_EXERCISE DETAILS_
Transcribe the listing that follows in full, exactly, and drop its images.

_RECORDS PROVIDED_
<<<<
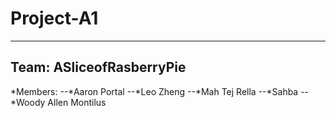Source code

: # Project-A1
---
## Team: ASliceofRasberryPie
*Members:
--*Aaron Portal
--*Leo Zheng
--*Mah Tej Rella
--*Sahba
--*Woody Allen Montilus

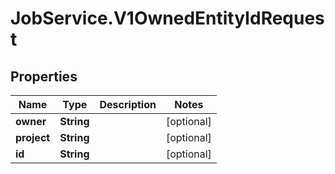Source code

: # JobService.V1OwnedEntityIdRequest

## Properties
Name | Type | Description | Notes
------------ | ------------- | ------------- | -------------
**owner** | **String** |  | [optional] 
**project** | **String** |  | [optional] 
**id** | **String** |  | [optional] 


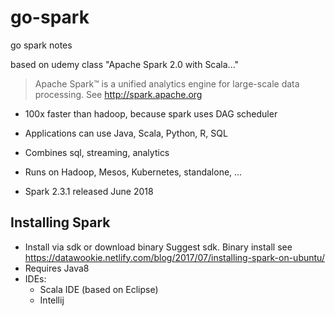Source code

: # go-spark
go spark notes

based on udemy class "Apache Spark 2.0 with Scala..."

> Apache Spark™ is a unified analytics engine for large-scale data processing.
See http://spark.apache.org

* 100x faster than hadoop, because spark uses DAG scheduler
* Applications can use Java, Scala, Python, R, SQL
* Combines sql, streaming, analytics
* Runs on Hadoop, Mesos, Kubernetes, standalone, ...

* Spark 2.3.1 released June 2018

## Installing Spark

* Install via sdk or download binary
Suggest sdk. Binary install see https://datawookie.netlify.com/blog/2017/07/installing-spark-on-ubuntu/ 
* Requires Java8
* IDEs: 
  - Scala IDE (based on Eclipse)
  - Intellij



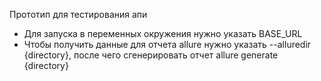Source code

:Прототип для тестирования апи
- Для запуска в переменных окружения нужно указать BASE_URL
- Чтобы получить данные для отчета allure нужно указать --alluredir {directory}, после чего сгенерировать отчет allure generate {directory}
>>>>
_RESULT OF THE TASK_
Source code

: # Project-A1
---
## Team: ASliceofRasberryPie
*Members:
--*Aaron Portal
--*Leo Zheng
--*Mah Tej Rella
--*Sahba
--*Woody Allen Montilus

Source code

: # JobService.V1OwnedEntityIdRequest

## Properties
Name | Type | Description | Notes
------------ | ------------- | ------------- | -------------
**owner** | **String** |  | [optional] 
**project** | **String** |  | [optional] 
**id** | **String** |  | [optional] 


Source code

: # go-spark
go spark notes

based on udemy class "Apache Spark 2.0 with Scala..."

> Apache Spark™ is a unified analytics engine for large-scale data processing.
See http://spark.apache.org

* 100x faster than hadoop, because spark uses DAG scheduler
* Applications can use Java, Scala, Python, R, SQL
* Combines sql, streaming, analytics
* Runs on Hadoop, Mesos, Kubernetes, standalone, ...

* Spark 2.3.1 released June 2018

## Installing Spark

* Install via sdk or download binary
Suggest sdk. Binary install see https://datawookie.netlify.com/blog/2017/07/installing-spark-on-ubuntu/ 
* Requires Java8
* IDEs: 
  - Scala IDE (based on Eclipse)
  - Intellij



Source code

:Прототип для тестирования апи
- Для запуска в переменных окружения нужно указать BASE_URL
- Чтобы получить данные для отчета allure нужно указать --alluredir {directory}, после чего сгенерировать отчет allure generate {directory}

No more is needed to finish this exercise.